Wednesday, October 26, 2011

Less than 1 percent of the American population is in the bottom income quintile for that duration (15 years)

From Black and right by Ray Sawhill.

We tend to think of poverty as a static condition whereas, in the US, it is highly dynamic. People move up and down over the course of a lifetime. Poor students become rich doctors. To understand poverty we have to understand durations and behaviors. What mires people in poverty and for how long. These are much more troublesome issues. As Sowell indicates, we are blessed with the fact that few are truly fated to live in poverty for lengthy durations.

And while we should rejoice in that figure of 1%, I don't think it lets us off the hook completely and for two reasons. Most people that manage to avoid poverty are highly dependent on various transfer programs that take money from one group and give to another.

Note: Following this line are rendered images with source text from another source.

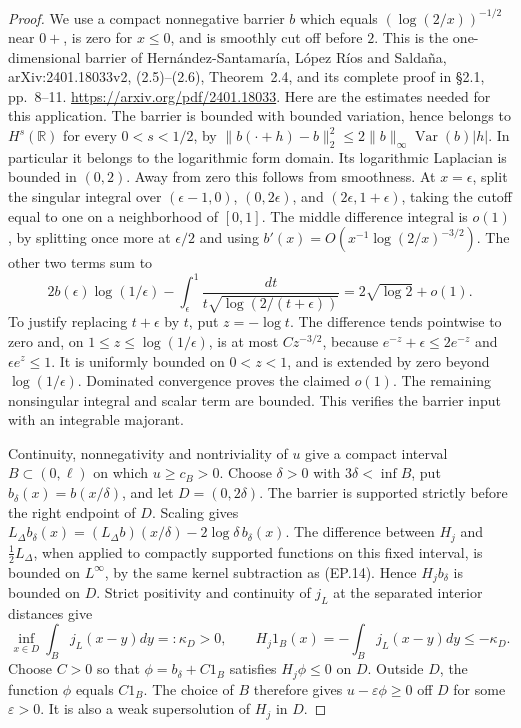 \begin{proof}
We use a compact nonnegative barrier \(b\) which equals
\((\log(2/x))^{-1/2}\) near \(0+\), is zero for \(x\leq0\),
and is smoothly cut off before \(2\).
This is the one-dimensional barrier of
Hern\'andez-Santamar\'ia, L\'opez R\'ios and Salda\~na,
arXiv:2401.18033v2, (2.5)--(2.6), Theorem~2.4,
and its complete proof in \S2.1, pp.~8--11.
\url{https://arxiv.org/pdf/2401.18033}.
Here are the estimates needed for this application.
The barrier is bounded with bounded variation, hence belongs to
\(H^s(\mathbb R)\) for every \(0<s<1/2\), by
\(\|b(\cdot+h)-b\|_2^2\leq2\|b\|_\infty
\operatorname{Var}(b)|h|\).
In particular it belongs to the logarithmic form domain.
Its logarithmic Laplacian is bounded in \((0,2)\).
Away from zero this follows from smoothness.  At \(x=\epsilon\),
split the singular integral over
\((\epsilon-1,0)\), \((0,2\epsilon)\), and
\((2\epsilon,1+\epsilon)\), taking the cutoff equal to one
on a neighborhood of \([0,1]\).
The middle difference integral is \(o(1)\), by splitting once
more at \(\epsilon/2\) and using
\(b'(x)=O(x^{-1}\log(2/x)^{-3/2})\).
The other two terms sum to
\[
 2b(\epsilon)\log(1/\epsilon)
 -\int_\epsilon^1\frac{dt}{t\sqrt{\log(2/(t+\epsilon))}}
                     =2\sqrt{\log2}+o(1).
                                                        \tag{RN.20}
\]
To justify replacing \(t+\epsilon\) by \(t\), put
\(z=-\log t\).  The difference tends pointwise to zero and,
on \(1\leq z\leq\log(1/\epsilon)\), is at most
\(Cz^{-3/2}\), because
\(e^{-z}+\epsilon\leq2e^{-z}\) and
\(\epsilon e^z\leq1\).
It is uniformly bounded on \(0<z<1\), and is extended by zero
beyond \(\log(1/\epsilon)\).
Dominated convergence proves the claimed \(o(1)\).
The remaining nonsingular integral and scalar term are bounded.
This verifies the barrier input with an integrable majorant.

Continuity, nonnegativity and nontriviality of \(u\) give a compact
interval \(B\subset(0,\ell)\) on which \(u\geq c_B>0\).
Choose \(\delta>0\) with \(3\delta<\inf B\), put
\(b_\delta(x)=b(x/\delta)\), and let \(D=(0,2\delta)\).
The barrier is supported strictly before the right endpoint of \(D\).
Scaling gives
\(L_\Delta b_\delta(x)=(L_\Delta b)(x/\delta)
 -2\log\delta\,b_\delta(x)\).
The difference between \(H_j\) and \(\tfrac12L_\Delta\),
when applied to compactly supported functions on this fixed interval,
is bounded on \(L^\infty\), by the same kernel subtraction
as (EP.14).  Hence \(H_jb_\delta\) is bounded on \(D\).
Strict positivity and continuity of \(j_L\) at the separated
interior distances give
\[
 \inf_{x\in D}\int_Bj_L(x-y)dy=:\kappa_D>0,
 \qquad H_j1_B(x)=-\int_Bj_L(x-y)dy\leq-\kappa_D.
                                                        \tag{RN.21}
\]
Choose \(C>0\) so that
\(\phi=b_\delta+C1_B\) satisfies \(H_j\phi\leq0\) on \(D\).
Outside \(D\), the function \(\phi\) equals \(C1_B\).
The choice of \(B\) therefore gives
\(u-\varepsilon\phi\geq0\) off \(D\) for some \(\varepsilon>0\).
It is also a weak supersolution of \(H_j\) in \(D\).


\end{proof}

A safety net, and one that is necessary. However, the real goal is to be sufficiently productive that you are not in poverty. If you are not in poverty because of the generosity of others, you have mitigated a problem, not solved it.

The other issue is that you can avoid being in poverty and still be leading a frustratingly meager existance. Someone who is able to hold a job for a year or two may not be in the bottom quintile but if they are constantly gaining and losing employment, oscillating between quintile four and quintile five, they are still both unproductive and in sad material circumstances. No, they don't live continuously in quintile five but they are a frequent inhabitant.

I suspect that our problem is sourced in a much larger population than 1%. Those who are ill equipped in terms of knowledge, will, decision-making and values to sustain themselves in a productive fashion and who spend a life time floating between quintiles four and five and with no real prospects of either freeing themselves from dependency on others or of achieving sustained productivity.
You write in the new book that only 3 percent of Americans spend as long as eight years in the bottom-fifth income bracket.

That study has now been extended to 15 years. And when you stretch it out to 15 years, you find that less than 1 percent of the American population is in the bottom income quintile for that duration. Add to that the fact that most of our millionaires have made their money themselves, and you realize that it’s a tremendously fluid system.